Items from a data source
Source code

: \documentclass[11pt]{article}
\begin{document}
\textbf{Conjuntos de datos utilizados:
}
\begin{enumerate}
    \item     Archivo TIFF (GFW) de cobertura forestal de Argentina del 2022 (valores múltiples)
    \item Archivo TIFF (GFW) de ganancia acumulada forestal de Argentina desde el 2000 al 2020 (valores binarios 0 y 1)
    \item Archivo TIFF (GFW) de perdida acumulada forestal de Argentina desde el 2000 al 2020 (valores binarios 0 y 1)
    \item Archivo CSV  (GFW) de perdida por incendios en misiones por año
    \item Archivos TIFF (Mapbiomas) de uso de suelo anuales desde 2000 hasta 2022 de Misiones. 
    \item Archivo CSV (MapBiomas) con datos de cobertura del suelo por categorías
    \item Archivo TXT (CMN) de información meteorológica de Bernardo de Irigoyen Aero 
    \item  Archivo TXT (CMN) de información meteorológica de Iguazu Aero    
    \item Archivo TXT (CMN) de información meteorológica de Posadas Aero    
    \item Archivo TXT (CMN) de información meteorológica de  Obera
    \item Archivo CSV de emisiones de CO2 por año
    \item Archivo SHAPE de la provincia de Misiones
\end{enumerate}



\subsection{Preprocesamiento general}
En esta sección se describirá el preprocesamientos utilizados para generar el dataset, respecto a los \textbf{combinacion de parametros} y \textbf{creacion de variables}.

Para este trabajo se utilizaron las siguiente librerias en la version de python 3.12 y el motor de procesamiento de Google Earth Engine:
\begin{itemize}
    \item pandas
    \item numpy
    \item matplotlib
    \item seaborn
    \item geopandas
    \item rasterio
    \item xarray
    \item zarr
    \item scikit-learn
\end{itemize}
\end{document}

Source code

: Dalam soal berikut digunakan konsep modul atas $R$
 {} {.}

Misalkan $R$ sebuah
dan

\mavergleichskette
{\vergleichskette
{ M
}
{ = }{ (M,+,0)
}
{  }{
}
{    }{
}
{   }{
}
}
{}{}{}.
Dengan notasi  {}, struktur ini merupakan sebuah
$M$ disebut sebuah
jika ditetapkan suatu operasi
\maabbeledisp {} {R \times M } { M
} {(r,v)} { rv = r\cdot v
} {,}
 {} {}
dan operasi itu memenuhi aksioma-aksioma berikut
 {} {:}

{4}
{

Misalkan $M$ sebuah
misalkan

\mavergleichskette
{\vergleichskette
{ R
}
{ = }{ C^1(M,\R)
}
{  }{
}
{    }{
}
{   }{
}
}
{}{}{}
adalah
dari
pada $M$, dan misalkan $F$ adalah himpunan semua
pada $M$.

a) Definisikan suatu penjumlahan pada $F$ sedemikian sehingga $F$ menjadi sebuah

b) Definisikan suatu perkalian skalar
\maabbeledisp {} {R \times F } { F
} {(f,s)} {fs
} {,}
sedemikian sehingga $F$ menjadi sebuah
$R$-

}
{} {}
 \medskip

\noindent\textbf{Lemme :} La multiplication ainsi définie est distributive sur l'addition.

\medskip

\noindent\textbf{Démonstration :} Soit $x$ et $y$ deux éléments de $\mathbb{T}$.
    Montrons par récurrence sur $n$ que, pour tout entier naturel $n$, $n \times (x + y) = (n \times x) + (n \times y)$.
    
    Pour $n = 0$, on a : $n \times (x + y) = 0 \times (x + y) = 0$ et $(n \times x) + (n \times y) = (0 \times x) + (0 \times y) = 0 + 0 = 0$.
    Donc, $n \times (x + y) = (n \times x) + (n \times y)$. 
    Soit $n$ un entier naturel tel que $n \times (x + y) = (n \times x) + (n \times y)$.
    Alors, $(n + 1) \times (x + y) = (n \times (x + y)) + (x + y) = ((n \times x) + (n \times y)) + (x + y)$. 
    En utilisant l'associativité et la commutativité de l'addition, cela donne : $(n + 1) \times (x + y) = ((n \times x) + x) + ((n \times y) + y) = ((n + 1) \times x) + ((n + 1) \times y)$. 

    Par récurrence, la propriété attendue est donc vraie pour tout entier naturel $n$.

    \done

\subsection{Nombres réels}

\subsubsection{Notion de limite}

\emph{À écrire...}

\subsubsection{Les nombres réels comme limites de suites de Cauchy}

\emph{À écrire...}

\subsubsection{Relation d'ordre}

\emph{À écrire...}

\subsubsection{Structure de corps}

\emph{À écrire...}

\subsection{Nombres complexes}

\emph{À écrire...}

= Required work =
Every line of the data should be output exactly as it was given.

= Output of the exercise =
Source code

: \documentclass[11pt]{article}
\begin{document}
\textbf{Conjuntos de datos utilizados:
}
\begin{enumerate}
    \item     Archivo TIFF (GFW) de cobertura forestal de Argentina del 2022 (valores múltiples)
    \item Archivo TIFF (GFW) de ganancia acumulada forestal de Argentina desde el 2000 al 2020 (valores binarios 0 y 1)
    \item Archivo TIFF (GFW) de perdida acumulada forestal de Argentina desde el 2000 al 2020 (valores binarios 0 y 1)
    \item Archivo CSV  (GFW) de perdida por incendios en misiones por año
    \item Archivos TIFF (Mapbiomas) de uso de suelo anuales desde 2000 hasta 2022 de Misiones. 
    \item Archivo CSV (MapBiomas) con datos de cobertura del suelo por categorías
    \item Archivo TXT (CMN) de información meteorológica de Bernardo de Irigoyen Aero 
    \item  Archivo TXT (CMN) de información meteorológica de Iguazu Aero    
    \item Archivo TXT (CMN) de información meteorológica de Posadas Aero    
    \item Archivo TXT (CMN) de información meteorológica de  Obera
    \item Archivo CSV de emisiones de CO2 por año
    \item Archivo SHAPE de la provincia de Misiones
\end{enumerate}



\subsection{Preprocesamiento general}
En esta sección se describirá el preprocesamientos utilizados para generar el dataset, respecto a los \textbf{combinacion de parametros} y \textbf{creacion de variables}.

Para este trabajo se utilizaron las siguiente librerias en la version de python 3.12 y el motor de procesamiento de Google Earth Engine:
\begin{itemize}
    \item pandas
    \item numpy
    \item matplotlib
    \item seaborn
    \item geopandas
    \item rasterio
    \item xarray
    \item zarr
    \item scikit-learn
\end{itemize}
\end{document}

Source code

: Dalam soal berikut digunakan konsep modul atas $R$
 {} {.}

Misalkan $R$ sebuah
dan

\mavergleichskette
{\vergleichskette
{ M
}
{ = }{ (M,+,0)
}
{  }{
}
{    }{
}
{   }{
}
}
{}{}{}.
Dengan notasi  {}, struktur ini merupakan sebuah
$M$ disebut sebuah
jika ditetapkan suatu operasi
\maabbeledisp {} {R \times M } { M
} {(r,v)} { rv = r\cdot v
} {,}
 {} {}
dan operasi itu memenuhi aksioma-aksioma berikut
 {} {:}

{4}
{

Misalkan $M$ sebuah
misalkan

\mavergleichskette
{\vergleichskette
{ R
}
{ = }{ C^1(M,\R)
}
{  }{
}
{    }{
}
{   }{
}
}
{}{}{}
adalah
dari
pada $M$, dan misalkan $F$ adalah himpunan semua
pada $M$.

a) Definisikan suatu penjumlahan pada $F$ sedemikian sehingga $F$ menjadi sebuah

b) Definisikan suatu perkalian skalar
\maabbeledisp {} {R \times F } { F
} {(f,s)} {fs
} {,}
sedemikian sehingga $F$ menjadi sebuah
$R$-

}
{} {}
 \medskip

\noindent\textbf{Lemme :} La multiplication ainsi définie est distributive sur l'addition.

\medskip

\noindent\textbf{Démonstration :} Soit $x$ et $y$ deux éléments de $\mathbb{T}$.
    Montrons par récurrence sur $n$ que, pour tout entier naturel $n$, $n \times (x + y) = (n \times x) + (n \times y)$.
    
    Pour $n = 0$, on a : $n \times (x + y) = 0 \times (x + y) = 0$ et $(n \times x) + (n \times y) = (0 \times x) + (0 \times y) = 0 + 0 = 0$.
    Donc, $n \times (x + y) = (n \times x) + (n \times y)$. 
    Soit $n$ un entier naturel tel que $n \times (x + y) = (n \times x) + (n \times y)$.
    Alors, $(n + 1) \times (x + y) = (n \times (x + y)) + (x + y) = ((n \times x) + (n \times y)) + (x + y)$. 
    En utilisant l'associativité et la commutativité de l'addition, cela donne : $(n + 1) \times (x + y) = ((n \times x) + x) + ((n \times y) + y) = ((n + 1) \times x) + ((n + 1) \times y)$. 

    Par récurrence, la propriété attendue est donc vraie pour tout entier naturel $n$.

    \done

\subsection{Nombres réels}

\subsubsection{Notion de limite}

\emph{À écrire...}

\subsubsection{Les nombres réels comme limites de suites de Cauchy}

\emph{À écrire...}

\subsubsection{Relation d'ordre}

\emph{À écrire...}

\subsubsection{Structure de corps}

\emph{À écrire...}

\subsection{Nombres complexes}

\emph{À écrire...}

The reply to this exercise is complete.